Onmal et Oniress
Les six hommes l'attrapèrent. Blessé et éreinté, il ne pût résister lorsque le plus fort du groupe le saisit par les cornes et le plaqua au sol. Aussitôt un autre vint appuyer son épaisse botte contre le visage de la bête pour la maintenir au sol. Les quatre derniers l'encerclant avec prudence.
C'étaient des soldats de la cité de Vinrek, reconnaissables à leurs livrées à l'étoffe bleu sombre complétées d'une armure noire comme l'encre. Celui qui se tenait debout fièrement sur la créature était leur chef, qui, pour sa part, était revêtu d'un grand manteau noir doublé de plaques d'acier. Il avait un visage taillé à la serpe, une barbiche blanche comme neige et pointue en forme de crochet, les cheveux courts sur le dessus du crâne, et un cache œil en cuir sur l'œil gauche. Avec un sourire fier, il agitait la pointe de son épée devant le visage du monstre affolé qui pestait et mugissait de rage.

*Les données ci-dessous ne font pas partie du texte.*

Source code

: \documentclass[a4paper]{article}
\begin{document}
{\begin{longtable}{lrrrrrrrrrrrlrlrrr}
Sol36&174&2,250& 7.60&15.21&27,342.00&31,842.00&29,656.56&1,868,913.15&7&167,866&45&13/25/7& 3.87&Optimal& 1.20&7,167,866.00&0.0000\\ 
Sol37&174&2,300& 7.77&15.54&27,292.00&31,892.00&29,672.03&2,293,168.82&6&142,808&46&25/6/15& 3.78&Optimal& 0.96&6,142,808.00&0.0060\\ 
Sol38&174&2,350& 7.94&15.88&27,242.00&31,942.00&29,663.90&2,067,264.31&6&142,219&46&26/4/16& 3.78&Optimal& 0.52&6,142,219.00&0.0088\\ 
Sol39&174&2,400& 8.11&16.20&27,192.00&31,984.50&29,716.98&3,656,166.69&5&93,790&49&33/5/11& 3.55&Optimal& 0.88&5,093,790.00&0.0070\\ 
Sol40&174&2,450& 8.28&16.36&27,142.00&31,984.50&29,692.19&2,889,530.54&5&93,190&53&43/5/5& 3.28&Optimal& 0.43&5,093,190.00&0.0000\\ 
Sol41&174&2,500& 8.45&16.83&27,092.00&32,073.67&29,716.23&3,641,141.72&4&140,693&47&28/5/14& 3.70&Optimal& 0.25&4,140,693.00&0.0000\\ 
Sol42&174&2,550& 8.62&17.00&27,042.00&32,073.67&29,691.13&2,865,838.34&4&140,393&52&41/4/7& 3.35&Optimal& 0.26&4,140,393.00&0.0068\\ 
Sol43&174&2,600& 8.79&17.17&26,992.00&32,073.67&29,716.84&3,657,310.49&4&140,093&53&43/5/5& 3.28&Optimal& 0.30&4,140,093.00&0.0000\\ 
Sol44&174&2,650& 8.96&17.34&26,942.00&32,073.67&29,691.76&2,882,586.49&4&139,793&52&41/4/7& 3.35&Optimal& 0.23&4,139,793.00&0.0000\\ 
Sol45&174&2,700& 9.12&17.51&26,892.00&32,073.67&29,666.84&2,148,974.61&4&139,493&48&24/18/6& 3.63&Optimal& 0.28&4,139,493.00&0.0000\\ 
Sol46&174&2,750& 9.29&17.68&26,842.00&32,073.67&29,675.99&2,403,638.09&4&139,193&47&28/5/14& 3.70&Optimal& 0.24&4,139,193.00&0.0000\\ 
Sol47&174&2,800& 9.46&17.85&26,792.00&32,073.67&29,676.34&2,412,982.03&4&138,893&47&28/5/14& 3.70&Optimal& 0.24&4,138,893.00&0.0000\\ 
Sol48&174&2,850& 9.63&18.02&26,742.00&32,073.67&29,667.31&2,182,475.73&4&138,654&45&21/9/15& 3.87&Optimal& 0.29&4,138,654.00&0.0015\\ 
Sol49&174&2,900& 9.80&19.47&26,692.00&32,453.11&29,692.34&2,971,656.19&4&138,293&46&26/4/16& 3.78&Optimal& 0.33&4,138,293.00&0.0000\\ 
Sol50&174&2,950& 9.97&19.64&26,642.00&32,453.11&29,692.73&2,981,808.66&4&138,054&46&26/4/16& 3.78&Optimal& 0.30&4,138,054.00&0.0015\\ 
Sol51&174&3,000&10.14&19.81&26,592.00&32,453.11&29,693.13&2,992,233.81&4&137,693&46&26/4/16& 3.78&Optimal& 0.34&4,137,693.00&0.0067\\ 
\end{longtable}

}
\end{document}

- "Ça les enfants, c'est comme ça qu'on fait quand on veut capturer vivant un cornu. D'abord vous lui écrasez sa sale face de chacal, ensuite vous lui tailladez le cuir comme ça !"

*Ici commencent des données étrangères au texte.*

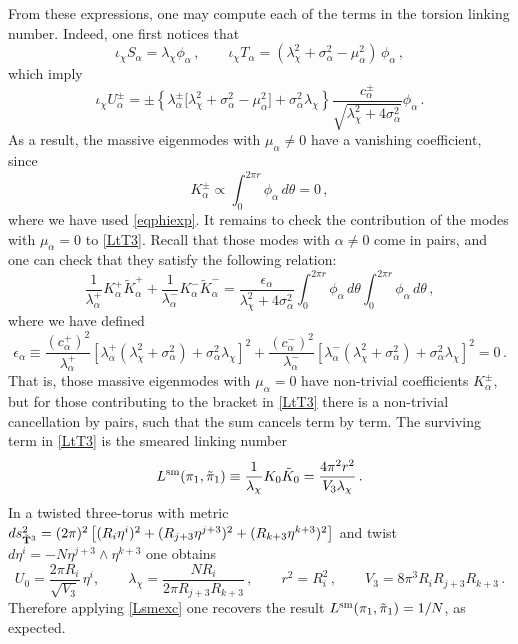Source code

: \documentclass[11pt]{article}
\def\a {\alpha}
\def\be{\begin{equation}}
\def\ee{\end{equation}}
\def\th {{\theta}}
\begin{document}
From these expressions, one may compute each of the terms in the torsion linking number. Indeed, one first notices that
\begin{equation}
	\iota_\chi S_\a =   \lambda_\chi \phi_\a \,, \qquad \iota_\chi T_\a = ( \lambda_\chi^2 + \sigma_\a^2 -  \mu_\a^2) \, \phi_\a \,,
\end{equation}
which imply
\begin{equation}
	\iota_\chi U^\pm_\a = \pm \left\{\lambda^\pm_\a\bigg[ \lambda_\chi^2+\sigma_\a^2-\mu_\a^2\bigg]+\sigma_\a^2  \lambda_\chi\right\}\frac{c_\a^{\pm} }{\sqrt{ \lambda_\chi^2 + 4 \sigma_\a^2}} \phi_\a\,.
\end{equation}
As a result, the  massive eigenmodes with $\mu_\a \neq 0$ have a vanishing coefficient, since
\begin{equation}
	K^\pm_\a \propto \int_0^{2 \pi r}  \phi_\a \, d \th = 0  \,,
\end{equation}
where we have used \eqref{eqphiexp}. It remains to check the contribution of the modes with $\mu_\a = 0$ to \eqref{LtT3}. Recall that those modes with $\alpha\neq 0$ come in pairs, and one can check that they satisfy the following relation:
\begin{equation}
	\frac{1}{\lambda_\a^+} K^+_\a \tilde{K}^+_\a + \frac{1}{\lambda_\a^-} K^-_\a \tilde{K}^-_\a = \frac{\epsilon_\a}{ \lambda_\chi^2 + 4\sigma_\a^2} \int_0^{2 \pi r}  \phi_\a \, d\th \int_0^{2 \pi r}  \phi_\a \, d\th \,,
\end{equation}
where we have defined
\begin{equation}\label{eqdelta}
	\epsilon_\a \equiv \frac{(c_\a^{+})^2}{\lambda_\a^+} \left[\lambda_\a^+( \lambda_\chi^2+\sigma_\a^2) + \sigma_\a^2  \lambda_\chi\right]^2 + \frac{(c_\a^{-})^2}{\lambda^-_\a} \left[\lambda_\a^-( \lambda_\chi^2+\sigma_\a^2) + \sigma_\a^2  \lambda_\chi\right]^2 = 0 \,.
\end{equation}
That is, those massive eigenmodes with $\mu_\a =0$ have non-trivial coefficients $K_\a^\pm$, but for those contributing to the  bracket in \eqref{LtT3} there is a non-trivial cancellation by pairs, such that the sum cancels term by term. The surviving term in \eqref{LtT3} is the smeared linking number
\begin{equation}
	L^{\rm sm}(\pi_1,\tilde{\pi}_1) \equiv \frac{1}{ \lambda_\chi} K_0 \tilde{K}_0  =  \frac{4\pi^2r^2}{V_3  \lambda_\chi}\,.
 	\label{Lsmexc}
\end{equation}
In a twisted three-torus with metric $ds^2_{\tilde{\bf T}^3} = (2\pi)^2 \left[(R_i\eta^i)^2 + (R_{j+3}\eta^{j+3})^2 + (R_{k+3}\eta^{k+3})^2 \right]$ and twist $d\eta^i = - N \eta^{j+3} \wedge \eta^{k+3}$ one obtains 
\be
U_0 =\frac{2\pi R_i}{\sqrt{V_3}}\,\eta^i ,\qquad\lambda_\chi = \frac{NR_i}{2\pi R_{j+3}R_{k+3}}\, , \qquad r^2 = R_i^2\, , \qquad V_3 = 8\pi^3 R_iR_{j+3}R_{k+3} \, .\label{eq: U0T3}
\ee
Therefore applying \eqref{Lsmexc} one recovers the result $L^{\rm sm}(\pi_1,\tilde{\pi}_1) = 1/N$, as expected.
\end{document}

Il planta vigoureusement sa lame dans le dos de la bête. Son cuir épais résista un temps, mais l'homme faisait preuve d'une grande force, et il finit par percer la peau. Un filet de sang coula lentement entre les poils.
La bête hurla de rage plus que de douleur.

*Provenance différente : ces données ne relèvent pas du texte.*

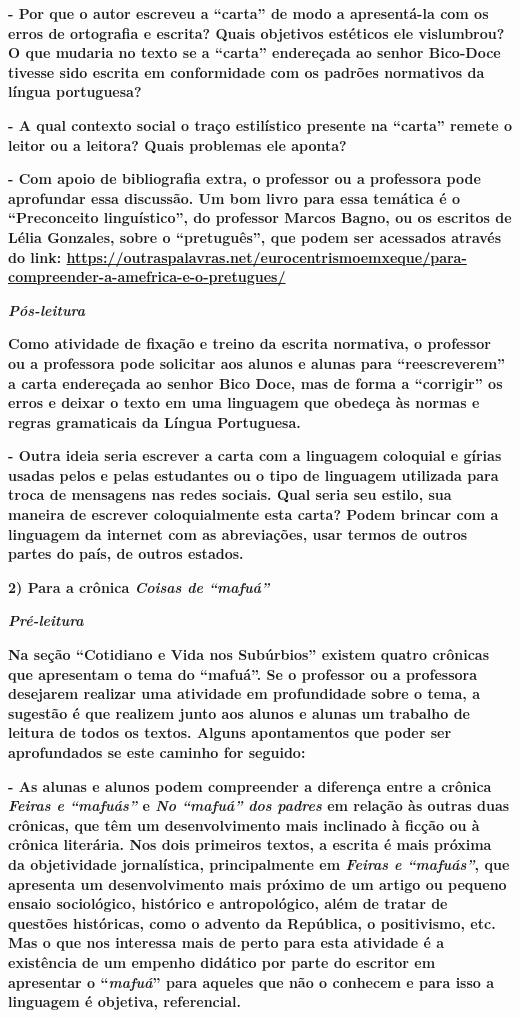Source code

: \textbf{- Por que o autor escreveu a ``carta'' de modo a apresentá-la
com os erros de ortografia e escrita? Quais objetivos estéticos ele
vislumbrou? O que mudaria no texto se a ``carta'' endereçada ao senhor
Bico-Doce tivesse sido escrita em conformidade com os padrões normativos
da língua portuguesa?}

\textbf{- A qual contexto social o traço estilístico presente na
``carta'' remete o leitor ou a leitora? Quais problemas ele aponta?}

\textbf{- Com apoio de bibliografia extra, o professor ou a professora
pode aprofundar essa discussão. Um bom livro para essa temática é o
``Preconceito linguístico'', do professor Marcos Bagno, ou os escritos
de Lélia Gonzales, sobre o ``pretuguês'', que podem ser acessados
através do link:
\url{https://outraspalavras.net/eurocentrismoemxeque/para-compreender-a-amefrica-e-o-pretugues/}}

\textbf{\emph{Pós-leitura} }

\textbf{Como atividade de fixação e treino da escrita normativa, o
professor ou a professora pode solicitar aos alunos e alunas para
``reescreverem'' a carta endereçada ao senhor Bico Doce, mas de forma a
``corrigir'' os erros e deixar o texto em uma linguagem que obedeça às
normas e regras gramaticais da Língua Portuguesa.}

\textbf{- Outra ideia seria escrever a carta com a linguagem coloquial e
gírias usadas pelos e pelas estudantes ou o tipo de linguagem utilizada
para troca de mensagens nas redes sociais. Qual seria seu estilo, sua
maneira de escrever coloquialmente esta carta? Podem brincar com a
linguagem da internet com as abreviações, usar termos de outros partes
do país, de outros estados. }

\textbf{2) Para a crônica \emph{Coisas de ``mafuá''}}

\emph{\textbf{Pré-leitura}}

\textbf{Na seção ``Cotidiano e Vida nos Subúrbios'' existem quatro
crônicas que apresentam o tema do ``mafuá''. Se o professor ou a
professora desejarem realizar uma atividade em profundidade sobre o
tema, a sugestão é que realizem junto aos alunos e alunas um trabalho de
leitura de todos os textos. Alguns apontamentos que poder ser
aprofundados se este caminho for seguido:}

\textbf{- As alunas e alunos podem compreender a diferença entre a
crônica \emph{Feiras e ``mafuás''} e \emph{No ``mafuá'' dos padres} em
relação às outras duas crônicas, que têm um desenvolvimento mais
inclinado à ficção ou à crônica literária. Nos dois primeiros textos, a
escrita é mais próxima da objetividade jornalística, principalmente em
\emph{Feiras e ``mafuás''}, que apresenta um desenvolvimento mais
próximo de um artigo ou pequeno ensaio sociológico, histórico e
antropológico, além de tratar de questões históricas, como o advento da
República, o positivismo, etc. Mas o que nos interessa mais de perto
para esta atividade é a existência de um empenho didático por parte do
escritor em apresentar o ``\emph{mafuá}'' para aqueles que não o
conhecem e para isso a linguagem é objetiva, referencial. }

- "Prenez garde monsieur." Fit le plus jeune des cinq soldats, un jeune freluquet aux cheveux noirs filasses lui retombant sur tous les côtés de la tête dans le plus grand irrespect de la rigueur militaire. "Il a l'air féroce. On devrait peut être le tuer et en rester là."
L'officier fit comme s'il ne l'avait pas entendu et planta à nouveau son épée, visant la cuisse cette fois ci. Mais la lame rebondit sur son cuir et se planta dans la terre. Le vieil homme jura et sortit sa lame du sol pour l'examiner et retirer la terre avant qu'elle ne la fasse rouiller.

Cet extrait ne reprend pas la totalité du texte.